0.4.2 • Published 9 years ago

cheers2 v0.4.2

Weekly downloads
3
License
-
Repository
github
Last release
9 years ago

Cheers

Scrape a website efficiently, block by block, page by page.

Motivations

This is a Cheerio based scraper, useful to extract data from a website using CSS selectors. The motivation behind this package is to provide a simple cheerio-based scraping tool, able to divide a website into blocks, and transform each block into a JSON object using CSS selectors.

Built on top of the excellents :

https://github.com/cheeriojs/cheerio https://github.com/chriso/curlrequest https://github.com/kriskowal/q

CSS mapping syntax inspired by :

https://github.com/dharmafly/noodle

Getting Started

Install the module with: npm install cheers

Usage

Configuration options:

  • config.url : the URL to scrape
  • config.blockSelector : the CSS selector to apply on the page to divide it in scraping blocks. This field is optional (will use "body" by default)
  • config.scrape : the definition of what you want to extract in each block. Each key has two mandatory attributes : selector (a CSS selector or . to stay on the current node) and extract.

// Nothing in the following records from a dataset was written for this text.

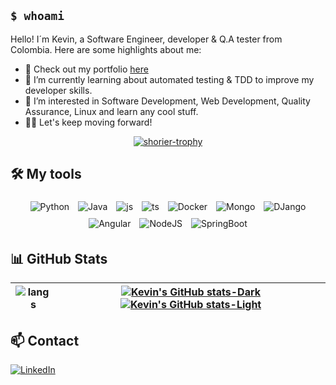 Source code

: ## `$ whoami`

Hello! I´m Kevin, a Software Engineer, developer & Q.A tester from Colombia. Here are some highlights about me:


- 🔗 Check out my portfolio [here](https://kbn05.github.io/) 
- 🌱 I’m currently learning about automated testing & TDD to improve my developer skills.
- 🧠 I’m interested in Software Development, Web Development, Quality Assurance, Linux and learn any cool stuff.
- 👩‍💻 Let's keep moving forward!

<p align="center">
  <a href="https://github.com/kbn05">
    <img src="https://github-profile-trophy.vercel.app/?username=kbn05&row=1&rank=-?&column=5" alt="shorier-trophy"/>
  </a>
</p>

## 🛠️ My tools

<p align="center">
	<img style="margin: 5px;" src="https://img.shields.io/badge/python-3776AB.svg?style=for-the-badge&logo=python&logoColor=white" alt="Python"/>
	<img style="margin: 5px;" src="https://img.shields.io/badge/Java-ED8B00?style=for-the-badge&logo=openjdk&logoColor=white" alt="Java"/>
	<img style="margin: 5px;" src="https://img.shields.io/badge/javascript-%23323330.svg?style=for-the-badge&logo=javascript&logoColor=%23F7DF1E" alt="js"/>
	<img style="margin: 5px;" src="https://img.shields.io/badge/typeScript-007ACC?style=for-the-badge&logo=typescript&logoColor=white" alt="ts"/>
	<img style="margin: 5px;" src="https://img.shields.io/badge/docker-%230db7ed.svg?style=for-the-badge&logo=docker&logoColor=white" alt="Docker"/>
	<img style="margin: 5px;" src="https://img.shields.io/badge/MongoDB-%234ea94b.svg?style=for-the-badge&logo=mongodb&logoColor=white" alt="Mongo"/>
	<img style="margin: 5px;" src="https://img.shields.io/badge/Django-092E20?style=for-the-badge&logo=django&logoColor=white" alt="DJango"/>
	<img style="margin: 5px;" src="https://img.shields.io/badge/Angular-DD0031?style=for-the-badge&logo=angular&logoColor=white" alt="Angular"/>
	<img style="margin: 5px;" src="https://img.shields.io/badge/node.js-6DA55F?style=for-the-badge&logo=node.js&logoColor=white" alt="NodeJS"/>
	<img style="margin: 5px;" src="https://img.shields.io/badge/SpringBoot-6DB33F?style=for-the-badge&logo=Spring&logoColor=white" alt="SpringBoot"/>
</p>

## 📊 GitHub Stats

| <img align="center" src="https://github-readme-stats.vercel.app/api/top-langs/?username=kbn05&size_weight=0.1&count_weight=1&langs_count=8&layout=compact&hide=html,css,objective-c,cmake,swift,dart,scss,powershell,handlebars,batchfile" alt="langs"/> | [![Kevin's GitHub stats-Dark](https://github-readme-stats.vercel.app/api?username=kbn05&show_icons=true&theme=dark#gh-dark-mode-only)](https://github.com/anuraghazra/github-readme-stats#gh-dark-mode-only) [![Kevin's GitHub stats-Light](https://github-readme-stats.vercel.app/api?username=kbn05&show_icons=true&theme=default#gh-light-mode-only)](https://github.com/anuraghazra/github-readme-stats#gh-light-mode-only) |
| ---------- | ---------- |

## 📫 Contact

[![LinkedIn](https://img.shields.io/badge/linkedin-%230077B5.svg?style=for-the-badge&logo=linkedin&logoColor=white)](https://www.linkedin.com/in/kbn055/)

[https://github.com/orgs/community/discussions/61477#discussioncomment-6512835]:#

The possible values for extract are text, html, outerHTML, a RegExp or the name of an attribute of the html element (e.g. "href")

Roadmap

  • Option to use request instead of curl
  • Option to change the user agent
  • Command line tool
  • Website pagination
  • Option to use a headless browser
  • Unit tests

Contributors

Cheers!

License

Copyright (c) 2014 Fabien Allanic
Licensed under the MIT license.